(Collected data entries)
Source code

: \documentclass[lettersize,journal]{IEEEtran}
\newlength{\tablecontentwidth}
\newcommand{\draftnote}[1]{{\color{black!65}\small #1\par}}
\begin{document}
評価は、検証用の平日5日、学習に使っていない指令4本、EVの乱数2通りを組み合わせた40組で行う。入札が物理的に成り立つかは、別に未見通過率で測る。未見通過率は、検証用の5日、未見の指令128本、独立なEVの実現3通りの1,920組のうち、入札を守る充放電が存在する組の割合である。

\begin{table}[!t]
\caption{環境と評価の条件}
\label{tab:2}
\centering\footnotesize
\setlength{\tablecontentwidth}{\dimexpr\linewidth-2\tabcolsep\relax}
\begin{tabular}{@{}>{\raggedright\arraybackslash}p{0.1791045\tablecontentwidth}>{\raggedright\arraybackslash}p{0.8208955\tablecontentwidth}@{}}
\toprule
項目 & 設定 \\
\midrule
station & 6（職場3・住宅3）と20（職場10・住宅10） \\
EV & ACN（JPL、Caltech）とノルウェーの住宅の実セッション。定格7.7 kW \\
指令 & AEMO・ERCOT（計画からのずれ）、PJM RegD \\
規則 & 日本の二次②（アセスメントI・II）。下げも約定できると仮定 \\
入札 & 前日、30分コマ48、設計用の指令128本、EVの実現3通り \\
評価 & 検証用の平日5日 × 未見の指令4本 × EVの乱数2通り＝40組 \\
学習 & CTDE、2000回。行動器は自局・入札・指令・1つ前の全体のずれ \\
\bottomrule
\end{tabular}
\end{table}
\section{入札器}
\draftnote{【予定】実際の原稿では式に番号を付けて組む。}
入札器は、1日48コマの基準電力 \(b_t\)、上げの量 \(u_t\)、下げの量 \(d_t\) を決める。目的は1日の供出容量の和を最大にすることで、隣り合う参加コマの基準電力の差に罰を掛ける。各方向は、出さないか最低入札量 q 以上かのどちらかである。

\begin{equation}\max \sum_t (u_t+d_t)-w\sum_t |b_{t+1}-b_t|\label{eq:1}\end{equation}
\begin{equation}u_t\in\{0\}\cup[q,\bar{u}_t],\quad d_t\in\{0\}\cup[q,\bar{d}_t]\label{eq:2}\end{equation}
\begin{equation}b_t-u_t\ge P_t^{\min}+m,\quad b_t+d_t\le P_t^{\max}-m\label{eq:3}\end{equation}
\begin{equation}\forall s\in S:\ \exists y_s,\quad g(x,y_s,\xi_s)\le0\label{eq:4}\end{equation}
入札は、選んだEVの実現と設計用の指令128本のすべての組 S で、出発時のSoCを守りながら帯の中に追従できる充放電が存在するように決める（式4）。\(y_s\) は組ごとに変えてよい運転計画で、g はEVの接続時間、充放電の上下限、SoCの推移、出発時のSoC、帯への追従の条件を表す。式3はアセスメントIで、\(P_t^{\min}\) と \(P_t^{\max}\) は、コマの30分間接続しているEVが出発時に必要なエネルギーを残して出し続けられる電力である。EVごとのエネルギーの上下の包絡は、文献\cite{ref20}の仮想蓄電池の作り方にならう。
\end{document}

WHAT THE EXERCISE ASKS
Every line above that includes the word "draftnote" must appear in the answer.

RESULT BELOW
\newcommand{\draftnote}[1]{{\color{black!65}\small #1\par}}
\draftnote{【予定】実際の原稿では式に番号を付けて組む。}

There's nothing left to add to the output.